Suwalscy policjanci zatrzymali dwóch mężczyzn podejrzanych o ograbienie grobów, do którego doszło na cmentarzu przy ulicy Bakałarzewskiej. Złodzieje w wieku 54 i 62- lat trafili do policyjnego aresztu. Teraz ich dalszym losem zajmie się sąd.
1 listopada, w południe, do policjantów pełniących służbę w okolicy cmentarza przy ulicy Bakałarzewskiej w Suwałkach zgłosiła się kobieta, która twierdziła że z grobu jej bliskich zostały skradzione kwiaty. Policjanci natychmiast rozpoczęli poszukiwania złodziei. Pokrzywdzona skradzione kwiaty rozpoznała u sprzedających w okolicy cmentarza.
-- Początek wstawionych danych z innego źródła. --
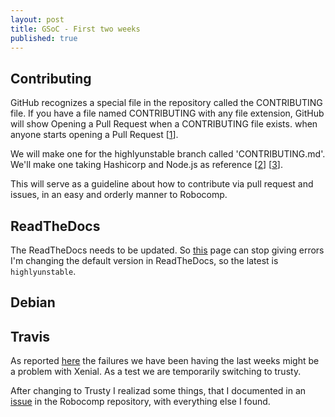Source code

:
 ```yaml
---
layout: post
title: GSoC - First two weeks
published: true
---
```


## Contributing

GitHub recognizes a special file in the repository called the CONTRIBUTING file. If you have a file named CONTRIBUTING with any file extension, GitHub will show Opening a Pull Request when a CONTRIBUTING file exists. when anyone starts opening a Pull Request [[1](https://git-scm.com/book/en/v2/GitHub-Maintaining-a-Project)].

We will make one for the highlyunstable branch called 'CONTRIBUTING.md'. We'll make one taking Hashicorp and Node.js as reference [[2](https://github.com/hashicorp/packer/blob/master/.github/CONTRIBUTING.md)] [[3](https://github.com/nodejs/node/blob/master/doc/guides/contributing/coc.md)].

This will serve as a guideline about how to contribute via pull request and issues, in an easy and orderly manner to Robocomp. 

## ReadTheDocs

The ReadTheDocs needs to be updated. So [this](https://robocomp.readthedocs.io/en/latest/) page can stop giving errors I'm changing the default version in ReadTheDocs, so the latest is `highlyunstable`.

## Debian


##  Travis

As reported [here](https://github.com/travis-ci/travis-ci/issues/9080) the failures we have been having the last weeks might be a problem with Xenial. As a test we are temporarily switching to trusty. 

After changing to Trusty I realizad some things, that I documented in an [issue](https://github.com/robocomp/robocomp/issues/153) in the Robocomp repository, with everything else I found.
- Mężczyźni handlujący kwiatami próbowali przekonać policjantów, że kwiaty zostały zabrane z cmentarnego śmietnika, ale mundurowi nie dali wiary tym tłumaczeniom. Skradzione kwiaty zostały zabezpieczone jako dowód rzeczowy, a mężczyźni zatrzymani. 54 i 62- latek noc spędzili w policyjnym areszcie. Teraz za swoje postępowanie odpowiedzą przed sądem - informuje suwalska policja.